El libro de jade, de Judith Gautier (Ardicia) | por Juan Jiménez García
No vamos a descubrir aquí y ahora la fascinación que supuso durante años, siglos, Oriente en el imaginario europeo. No vamos a hacerlo sobre esa atracción (a veces enfermiza, opio mediante) que ejerció en aquellos últimos años del siglo XIX en gente como Baudelaire o Rimbaud. Oriente era la promesa de algo, mientras que Occidente era la decadencia de mucho. Judith Gautier también fue un personaje singular de aquel fin de siglo. Hija de uno de sus más grandes escritores, Théophile Gautier, mujer de otro, Catulle Mendès (de que hace poco escribíamos a propósito de Monstruos literarios, igualmente editado por Ardicia), en si misma ya contenía algo del aire de su tiempo. Luego, cogió la exótica costumbre de aprender idiomas lejanos y dejarse llevar por sus culturas. Lo hizo con el chino, con el japonés, con Egipto o con Persia.

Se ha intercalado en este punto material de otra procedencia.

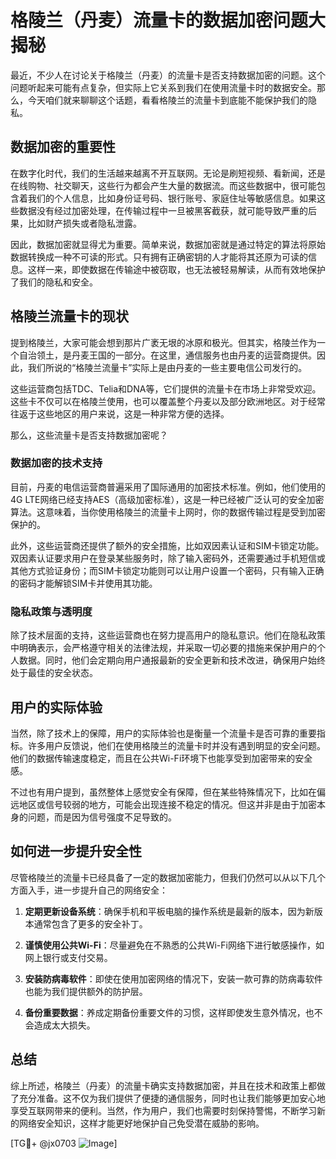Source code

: # 格陵兰（丹麦）流量卡的数据加密问题大揭秘

最近，不少人在讨论关于格陵兰（丹麦）的流量卡是否支持数据加密的问题。这个问题听起来可能有点复杂，但实际上它关系到我们在使用流量卡时的数据安全。那么，今天咱们就来聊聊这个话题，看看格陵兰的流量卡到底能不能保护我们的隐私。

## 数据加密的重要性

在数字化时代，我们的生活越来越离不开互联网。无论是刷短视频、看新闻，还是在线购物、社交聊天，这些行为都会产生大量的数据流。而这些数据中，很可能包含着我们的个人信息，比如身份证号码、银行账号、家庭住址等敏感信息。如果这些数据没有经过加密处理，在传输过程中一旦被黑客截获，就可能导致严重的后果，比如财产损失或者隐私泄露。

因此，数据加密就显得尤为重要。简单来说，数据加密就是通过特定的算法将原始数据转换成一种不可读的形式。只有拥有正确密钥的人才能将其还原为可读的信息。这样一来，即使数据在传输途中被窃取，也无法被轻易解读，从而有效地保护了我们的隐私和安全。

## 格陵兰流量卡的现状

提到格陵兰，大家可能会想到那片广袤无垠的冰原和极光。但其实，格陵兰作为一个自治领土，是丹麦王国的一部分。在这里，通信服务也由丹麦的运营商提供。因此，我们所说的“格陵兰流量卡”实际上是由丹麦的一些主要电信公司发行的。

这些运营商包括TDC、Telia和DNA等，它们提供的流量卡在市场上非常受欢迎。这些卡不仅可以在格陵兰使用，也可以覆盖整个丹麦以及部分欧洲地区。对于经常往返于这些地区的用户来说，这是一种非常方便的选择。

那么，这些流量卡是否支持数据加密呢？

### 数据加密的技术支持

目前，丹麦的电信运营商普遍采用了国际通用的加密技术标准。例如，他们使用的4G LTE网络已经支持AES（高级加密标准），这是一种已经被广泛认可的安全加密算法。这意味着，当你使用格陵兰的流量卡上网时，你的数据传输过程是受到加密保护的。

此外，这些运营商还提供了额外的安全措施，比如双因素认证和SIM卡锁定功能。双因素认证要求用户在登录某些服务时，除了输入密码外，还需要通过手机短信或其他方式验证身份；而SIM卡锁定功能则可以让用户设置一个密码，只有输入正确的密码才能解锁SIM卡并使用其功能。

### 隐私政策与透明度

除了技术层面的支持，这些运营商也在努力提高用户的隐私意识。他们在隐私政策中明确表示，会严格遵守相关的法律法规，并采取一切必要的措施来保护用户的个人数据。同时，他们会定期向用户通报最新的安全更新和技术改进，确保用户始终处于最佳的安全状态。

## 用户的实际体验

当然，除了技术上的保障，用户的实际体验也是衡量一个流量卡是否可靠的重要指标。许多用户反馈说，他们在使用格陵兰的流量卡时并没有遇到明显的安全问题。他们的数据传输速度稳定，而且在公共Wi-Fi环境下也能享受到加密带来的安全感。

不过也有用户提到，虽然整体上感觉安全有保障，但在某些特殊情况下，比如在偏远地区或信号较弱的地方，可能会出现连接不稳定的情况。但这并非是由于加密本身的问题，而是因为信号强度不足导致的。

## 如何进一步提升安全性

尽管格陵兰的流量卡已经具备了一定的数据加密能力，但我们仍然可以从以下几个方面入手，进一步提升自己的网络安全：

1. **定期更新设备系统**：确保手机和平板电脑的操作系统是最新的版本，因为新版本通常包含了更多的安全补丁。
   
2. **谨慎使用公共Wi-Fi**：尽量避免在不熟悉的公共Wi-Fi网络下进行敏感操作，如网上银行或支付交易。

3. **安装防病毒软件**：即使在使用加密网络的情况下，安装一款可靠的防病毒软件也能为我们提供额外的防护层。

4. **备份重要数据**：养成定期备份重要文件的习惯，这样即使发生意外情况，也不会造成太大损失。

## 总结

综上所述，格陵兰（丹麦）的流量卡确实支持数据加密，并且在技术和政策上都做了充分准备。这不仅为我们提供了便捷的通信服务，同时也让我们能够更加安心地享受互联网带来的便利。当然，作为用户，我们也需要时刻保持警惕，不断学习新的网络安全知识，这样才能更好地保护自己免受潜在威胁的影响。

[TG💪+ @jx0703 ![Image](https://github.com/user-attachments/assets/dbca1d08-cadb-493c-b0ec-ad6f7a83f270)]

El libro de jade es precisamente su aproximación a la poesía china, a los grandes poetas, especialmente, de la dinastía T’ang. Como muy bien advierte Jesús Ferrero en su epílogo, la sinología hizo evolucionar las traducciones hacia una búsqueda de la fidelidad y la precisión que no tenían aquellos primeros traductores, como Judith Gautier, más preocupados en buscar un tono, una musicalidad, aun a costa de alterar sus fuentes originales. Eso, es posible, hace a esta poesía más accesible (siempre que se tenga el talento, que lo tenía, para apropiársela), y nos ofrece una visión más homogénea, pese a la abundancia de escritores traducidos.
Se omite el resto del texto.